Monday, Jan. 20, 1997

MILESTONES

CLEARED. Dallas Cowboys stars MICHAEL IRVIN, 30, and ERIK WILLIAMS, 28; after a 23-year-old waitress who had accused Williams of raping her while Irvin held a gun to her head admitted that she had made up the whole story; in Dallas. Irvin, who is on probation after pleading no contest to drug charges, had strongly denied the woman's story, adding, "I'm looking forward to seeing how you guys go rewrite, reprint, rerun all these things..."

SENTENCED. HEIDI FLEISS, 31, "Hollywood Madam"; to 37 months in jail; for tax evasion, laundering profits from her call-girl business and conspiring to hide her crimes; in Los Angeles.

DIAGNOSED. ARNOLD PALMER, 67, golf master whose exuberant style helped popularize the sport in the late '50s; with prostate cancer. His prognosis was unknown. He said he would withdraw from play until the cancer is "taken care of."
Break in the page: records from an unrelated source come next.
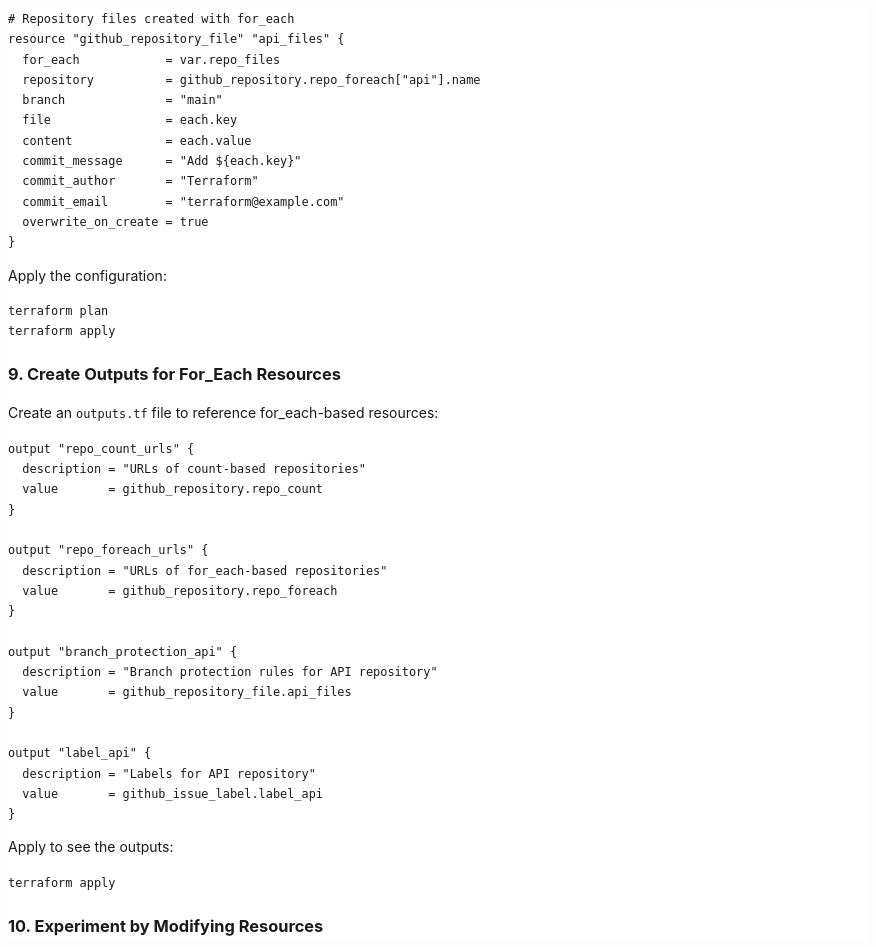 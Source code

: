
 ```hcl
# Repository files created with for_each
resource "github_repository_file" "api_files" {
  for_each            = var.repo_files
  repository          = github_repository.repo_foreach["api"].name
  branch              = "main"
  file                = each.key
  content             = each.value
  commit_message      = "Add ${each.key}"
  commit_author       = "Terraform"
  commit_email        = "terraform@example.com"
  overwrite_on_create = true
}
```

Apply the configuration:

```bash
terraform plan
terraform apply
```

### 9. Create Outputs for For_Each Resources

Create an `outputs.tf` file to reference for_each-based resources:

```hcl
output "repo_count_urls" {
  description = "URLs of count-based repositories"
  value       = github_repository.repo_count
}

output "repo_foreach_urls" {
  description = "URLs of for_each-based repositories"
  value       = github_repository.repo_foreach
}

output "branch_protection_api" {
  description = "Branch protection rules for API repository"
  value       = github_repository_file.api_files
}

output "label_api" {
  description = "Labels for API repository"
  value       = github_issue_label.label_api
}
```

Apply to see the outputs:

```bash
terraform apply
```

### 10. Experiment by Modifying Resources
HOSPITALIZED. PAUL TSONGAS, 55, former U.S. Senator; in serious but stable condition for treatment of liver dysfunction and an irregular heartbeat; in Boston. There was no evidence that Tsongas' lymphoma, diagnosed in 1983, had recurred.

HOSPITALIZED. BORIS YELTSIN, 65, Russian President who underwent quintuple-bypass surgery in November; in stable condition for treatment of pneumonia; in Moscow.

HOSPITALIZED. FRANK SINATRA, 81, singing legend; after suffering what his doctor called an "uncomplicated" heart attack; in Los Angeles.

DIED. CASEY MILLER, 77, advocate of nonsexist language and coauthor of Words and Women (1976), who helped inspire changes to the written and spoken word, including the use of chairperson; of lung disease; in East Haddam, Connecticut.

DIED. JESSE WHITE, 79, kindly character actor who appeared in more than 60 films and was best known as TV's original thumb-twiddling Maytag repairman; of a heart attack; in Los Angeles.

DIED. BURTON LANE, 84, high school dropout turned celebrated stage and film composer who wrote the music for the Broadway shows Finian's Rainbow and On a Clear Day You Can See Forever; in New York City. Lane won a Grammy and was nominated for a Tony for On a Clear Day in 1966.

DIED. HARRY HELMSLEY, 87, crafty real estate billionaire whose crowning achievement was the purchase of the Empire State Building in 1961 for a then-record price of $65 million; in Scottsdale, Arizona. His success was tarnished by tax-evasion charges, resulting in his wife Leona's four-year sentence in 1989. A judge ruled Helmsley incompetent to stand trial.